**Work to complete**. Once the line containing "취준생이었던 내가 우아한테크코스(이하" has been printed, stop; print every line before it exactly, starting at the top of the material below.

**Information**.
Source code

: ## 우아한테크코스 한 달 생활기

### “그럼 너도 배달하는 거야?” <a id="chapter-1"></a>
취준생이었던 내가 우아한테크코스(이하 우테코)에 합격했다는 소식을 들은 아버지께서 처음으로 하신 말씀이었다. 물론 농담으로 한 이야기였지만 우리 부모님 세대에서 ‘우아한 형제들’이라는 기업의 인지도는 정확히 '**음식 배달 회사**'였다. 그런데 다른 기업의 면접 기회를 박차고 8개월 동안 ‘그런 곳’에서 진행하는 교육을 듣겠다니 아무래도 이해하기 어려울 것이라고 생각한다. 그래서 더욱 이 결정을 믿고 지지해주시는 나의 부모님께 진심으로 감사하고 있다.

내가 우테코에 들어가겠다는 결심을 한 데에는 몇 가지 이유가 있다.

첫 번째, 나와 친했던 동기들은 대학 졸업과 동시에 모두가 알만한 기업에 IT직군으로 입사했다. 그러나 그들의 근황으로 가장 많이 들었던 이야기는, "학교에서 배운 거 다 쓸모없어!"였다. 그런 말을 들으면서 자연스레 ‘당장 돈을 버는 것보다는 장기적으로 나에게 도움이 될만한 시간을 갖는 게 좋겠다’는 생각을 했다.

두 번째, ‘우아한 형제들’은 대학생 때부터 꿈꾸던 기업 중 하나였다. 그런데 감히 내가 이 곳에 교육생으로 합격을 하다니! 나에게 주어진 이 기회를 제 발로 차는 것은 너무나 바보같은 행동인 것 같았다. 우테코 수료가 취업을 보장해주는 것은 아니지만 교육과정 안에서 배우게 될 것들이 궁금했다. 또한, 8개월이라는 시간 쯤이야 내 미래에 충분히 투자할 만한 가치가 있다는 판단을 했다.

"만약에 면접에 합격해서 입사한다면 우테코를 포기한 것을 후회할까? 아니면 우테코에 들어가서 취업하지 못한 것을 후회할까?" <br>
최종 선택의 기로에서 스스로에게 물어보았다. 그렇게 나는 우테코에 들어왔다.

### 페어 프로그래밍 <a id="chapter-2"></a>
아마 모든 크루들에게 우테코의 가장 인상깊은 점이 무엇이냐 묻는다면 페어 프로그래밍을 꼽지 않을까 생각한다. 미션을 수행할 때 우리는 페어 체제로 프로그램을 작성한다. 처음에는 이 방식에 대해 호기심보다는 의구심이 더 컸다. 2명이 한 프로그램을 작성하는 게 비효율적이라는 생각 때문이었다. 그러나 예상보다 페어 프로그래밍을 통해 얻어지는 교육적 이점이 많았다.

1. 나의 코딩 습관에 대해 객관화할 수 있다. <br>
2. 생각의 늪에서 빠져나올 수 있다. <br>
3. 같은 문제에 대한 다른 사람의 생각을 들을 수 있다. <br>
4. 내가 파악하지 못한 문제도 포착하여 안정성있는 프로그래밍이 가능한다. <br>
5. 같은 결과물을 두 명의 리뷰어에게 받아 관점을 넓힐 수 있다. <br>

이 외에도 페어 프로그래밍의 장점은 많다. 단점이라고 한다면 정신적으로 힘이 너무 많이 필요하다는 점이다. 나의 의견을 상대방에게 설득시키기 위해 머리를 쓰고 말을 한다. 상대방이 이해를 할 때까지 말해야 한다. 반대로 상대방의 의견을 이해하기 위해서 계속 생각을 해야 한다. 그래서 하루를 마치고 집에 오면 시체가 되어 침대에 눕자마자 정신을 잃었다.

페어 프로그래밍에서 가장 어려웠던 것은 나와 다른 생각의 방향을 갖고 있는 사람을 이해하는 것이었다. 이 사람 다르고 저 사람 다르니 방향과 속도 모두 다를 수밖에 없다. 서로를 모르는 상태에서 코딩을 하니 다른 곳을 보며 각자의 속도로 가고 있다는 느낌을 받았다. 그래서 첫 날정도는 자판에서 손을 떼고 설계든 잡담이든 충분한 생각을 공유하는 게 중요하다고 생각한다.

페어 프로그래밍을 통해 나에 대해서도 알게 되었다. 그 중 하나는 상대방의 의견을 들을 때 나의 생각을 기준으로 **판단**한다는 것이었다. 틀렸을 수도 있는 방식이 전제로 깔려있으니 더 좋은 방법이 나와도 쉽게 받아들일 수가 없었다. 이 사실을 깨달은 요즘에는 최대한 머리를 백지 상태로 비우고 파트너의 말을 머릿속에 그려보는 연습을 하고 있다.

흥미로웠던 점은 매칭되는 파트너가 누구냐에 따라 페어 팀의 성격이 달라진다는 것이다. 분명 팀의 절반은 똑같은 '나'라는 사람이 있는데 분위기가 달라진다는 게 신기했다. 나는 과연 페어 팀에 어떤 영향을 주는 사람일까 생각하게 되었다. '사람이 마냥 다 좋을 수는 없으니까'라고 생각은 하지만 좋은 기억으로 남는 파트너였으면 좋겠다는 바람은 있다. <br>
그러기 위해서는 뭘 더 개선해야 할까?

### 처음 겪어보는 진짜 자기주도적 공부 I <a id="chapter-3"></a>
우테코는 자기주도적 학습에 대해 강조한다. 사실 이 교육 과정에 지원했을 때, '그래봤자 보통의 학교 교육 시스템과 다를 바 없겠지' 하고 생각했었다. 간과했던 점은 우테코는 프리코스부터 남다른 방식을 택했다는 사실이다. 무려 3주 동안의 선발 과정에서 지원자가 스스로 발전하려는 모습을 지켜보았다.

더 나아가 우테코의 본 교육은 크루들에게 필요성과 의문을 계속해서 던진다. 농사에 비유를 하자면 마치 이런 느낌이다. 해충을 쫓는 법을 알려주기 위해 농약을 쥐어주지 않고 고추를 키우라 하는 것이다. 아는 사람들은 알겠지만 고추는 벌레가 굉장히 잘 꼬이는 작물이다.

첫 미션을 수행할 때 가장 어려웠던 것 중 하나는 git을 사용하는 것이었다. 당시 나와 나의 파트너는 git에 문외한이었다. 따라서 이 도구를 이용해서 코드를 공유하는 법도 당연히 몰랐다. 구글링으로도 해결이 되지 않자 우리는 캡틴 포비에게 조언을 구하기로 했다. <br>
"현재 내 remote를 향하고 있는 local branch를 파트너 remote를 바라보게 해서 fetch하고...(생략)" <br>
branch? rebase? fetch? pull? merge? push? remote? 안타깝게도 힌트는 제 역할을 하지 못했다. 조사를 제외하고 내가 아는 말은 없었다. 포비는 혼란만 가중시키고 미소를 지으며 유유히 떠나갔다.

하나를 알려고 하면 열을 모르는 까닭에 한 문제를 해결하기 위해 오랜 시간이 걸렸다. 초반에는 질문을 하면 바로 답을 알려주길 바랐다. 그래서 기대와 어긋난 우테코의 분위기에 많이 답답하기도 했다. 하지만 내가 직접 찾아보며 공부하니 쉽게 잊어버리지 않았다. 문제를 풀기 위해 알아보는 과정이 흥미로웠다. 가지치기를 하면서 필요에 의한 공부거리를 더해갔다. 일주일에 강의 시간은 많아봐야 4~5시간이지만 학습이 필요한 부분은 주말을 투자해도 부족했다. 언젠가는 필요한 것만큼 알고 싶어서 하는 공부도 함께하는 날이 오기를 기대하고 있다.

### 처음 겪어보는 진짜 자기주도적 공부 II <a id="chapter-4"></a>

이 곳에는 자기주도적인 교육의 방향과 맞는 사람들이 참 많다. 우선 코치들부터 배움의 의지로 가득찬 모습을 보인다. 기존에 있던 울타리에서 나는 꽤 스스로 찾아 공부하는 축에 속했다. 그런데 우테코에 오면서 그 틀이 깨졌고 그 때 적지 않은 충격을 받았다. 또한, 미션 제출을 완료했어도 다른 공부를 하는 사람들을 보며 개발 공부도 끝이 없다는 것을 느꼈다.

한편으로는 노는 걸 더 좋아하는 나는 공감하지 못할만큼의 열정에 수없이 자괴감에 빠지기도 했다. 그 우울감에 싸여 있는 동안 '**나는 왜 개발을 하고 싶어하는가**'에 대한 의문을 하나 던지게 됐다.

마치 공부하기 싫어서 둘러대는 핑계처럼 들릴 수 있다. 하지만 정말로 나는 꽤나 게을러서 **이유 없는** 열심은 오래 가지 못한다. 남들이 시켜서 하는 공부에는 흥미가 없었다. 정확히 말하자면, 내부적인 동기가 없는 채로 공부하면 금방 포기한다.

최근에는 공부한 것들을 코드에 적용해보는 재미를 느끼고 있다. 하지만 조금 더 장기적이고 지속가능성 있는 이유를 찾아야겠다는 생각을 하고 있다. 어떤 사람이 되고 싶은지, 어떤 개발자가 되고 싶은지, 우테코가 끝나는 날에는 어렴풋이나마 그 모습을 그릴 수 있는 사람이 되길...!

**Exercise response**.
Source code

: ## 우아한테크코스 한 달 생활기

### “그럼 너도 배달하는 거야?” <a id="chapter-1"></a>
취준생이었던 내가 우아한테크코스(이하 우테코)에 합격했다는 소식을 들은 아버지께서 처음으로 하신 말씀이었다. 물론 농담으로 한 이야기였지만 우리 부모님 세대에서 ‘우아한 형제들’이라는 기업의 인지도는 정확히 '**음식 배달 회사**'였다. 그런데 다른 기업의 면접 기회를 박차고 8개월 동안 ‘그런 곳’에서 진행하는 교육을 듣겠다니 아무래도 이해하기 어려울 것이라고 생각한다. 그래서 더욱 이 결정을 믿고 지지해주시는 나의 부모님께 진심으로 감사하고 있다.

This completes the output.